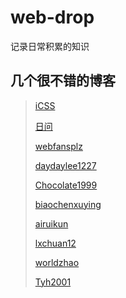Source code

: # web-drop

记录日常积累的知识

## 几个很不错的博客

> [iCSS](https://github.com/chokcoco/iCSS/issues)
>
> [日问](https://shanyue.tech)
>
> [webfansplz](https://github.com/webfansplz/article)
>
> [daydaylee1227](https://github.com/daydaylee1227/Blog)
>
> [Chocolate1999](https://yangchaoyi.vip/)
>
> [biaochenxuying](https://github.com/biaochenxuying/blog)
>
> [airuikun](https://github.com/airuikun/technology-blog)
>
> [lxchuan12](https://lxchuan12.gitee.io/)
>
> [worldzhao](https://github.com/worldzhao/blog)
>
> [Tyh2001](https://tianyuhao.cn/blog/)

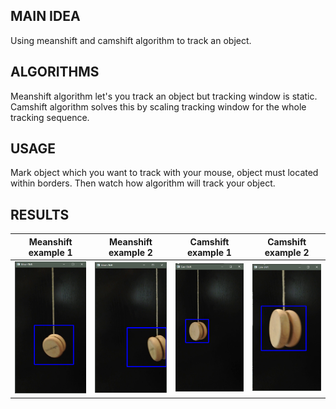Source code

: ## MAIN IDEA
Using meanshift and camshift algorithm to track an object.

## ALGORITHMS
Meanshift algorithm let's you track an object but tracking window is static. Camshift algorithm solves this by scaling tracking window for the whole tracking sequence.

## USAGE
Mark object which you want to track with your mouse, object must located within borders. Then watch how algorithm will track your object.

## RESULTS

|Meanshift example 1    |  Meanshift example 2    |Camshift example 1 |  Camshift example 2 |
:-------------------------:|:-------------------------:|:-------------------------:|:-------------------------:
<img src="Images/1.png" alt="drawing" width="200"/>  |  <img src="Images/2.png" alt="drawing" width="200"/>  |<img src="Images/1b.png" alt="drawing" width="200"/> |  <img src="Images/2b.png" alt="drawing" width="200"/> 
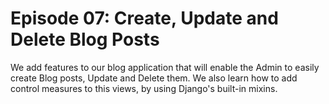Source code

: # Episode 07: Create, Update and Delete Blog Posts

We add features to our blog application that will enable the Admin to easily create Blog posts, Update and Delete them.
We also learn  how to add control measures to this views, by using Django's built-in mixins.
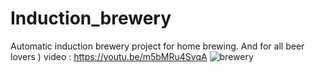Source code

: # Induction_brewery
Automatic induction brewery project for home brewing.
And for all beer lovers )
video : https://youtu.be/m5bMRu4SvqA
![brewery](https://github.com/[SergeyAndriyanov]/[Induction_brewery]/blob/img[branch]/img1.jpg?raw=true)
************
• Directions
Please write out every line of the listing above exactly, and leave the images behind.

• Written answer
Source code

: # web-drop

记录日常积累的知识

## 几个很不错的博客

> [iCSS](https://github.com/chokcoco/iCSS/issues)
>
> [日问](https://shanyue.tech)
>
> [webfansplz](https://github.com/webfansplz/article)
>
> [daydaylee1227](https://github.com/daydaylee1227/Blog)
>
> [Chocolate1999](https://yangchaoyi.vip/)
>
> [biaochenxuying](https://github.com/biaochenxuying/blog)
>
> [airuikun](https://github.com/airuikun/technology-blog)
>
> [lxchuan12](https://lxchuan12.gitee.io/)
>
> [worldzhao](https://github.com/worldzhao/blog)
>
> [Tyh2001](https://tianyuhao.cn/blog/)

Source code

: ## MAIN IDEA
Using meanshift and camshift algorithm to track an object.

## ALGORITHMS
Meanshift algorithm let's you track an object but tracking window is static. Camshift algorithm solves this by scaling tracking window for the whole tracking sequence.

## USAGE
Mark object which you want to track with your mouse, object must located within borders. Then watch how algorithm will track your object.

## RESULTS

|Meanshift example 1    |  Meanshift example 2    |Camshift example 1 |  Camshift example 2 |
:-------------------------:|:-------------------------:|:-------------------------:|:-------------------------:
<img src="Images/1.png" alt="drawing" width="200"/>  |  <img src="Images/2.png" alt="drawing" width="200"/>  |<img src="Images/1b.png" alt="drawing" width="200"/> |  <img src="Images/2b.png" alt="drawing" width="200"/> 
Source code

: # Episode 07: Create, Update and Delete Blog Posts

We add features to our blog application that will enable the Admin to easily create Blog posts, Update and Delete them.
We also learn  how to add control measures to this views, by using Django's built-in mixins.
Source code

: # Induction_brewery
Automatic induction brewery project for home brewing.
And for all beer lovers )
video : https://youtu.be/m5bMRu4SvqA
![brewery](https://github.com/[SergeyAndriyanov]/[Induction_brewery]/blob/img[branch]/img1.jpg?raw=true)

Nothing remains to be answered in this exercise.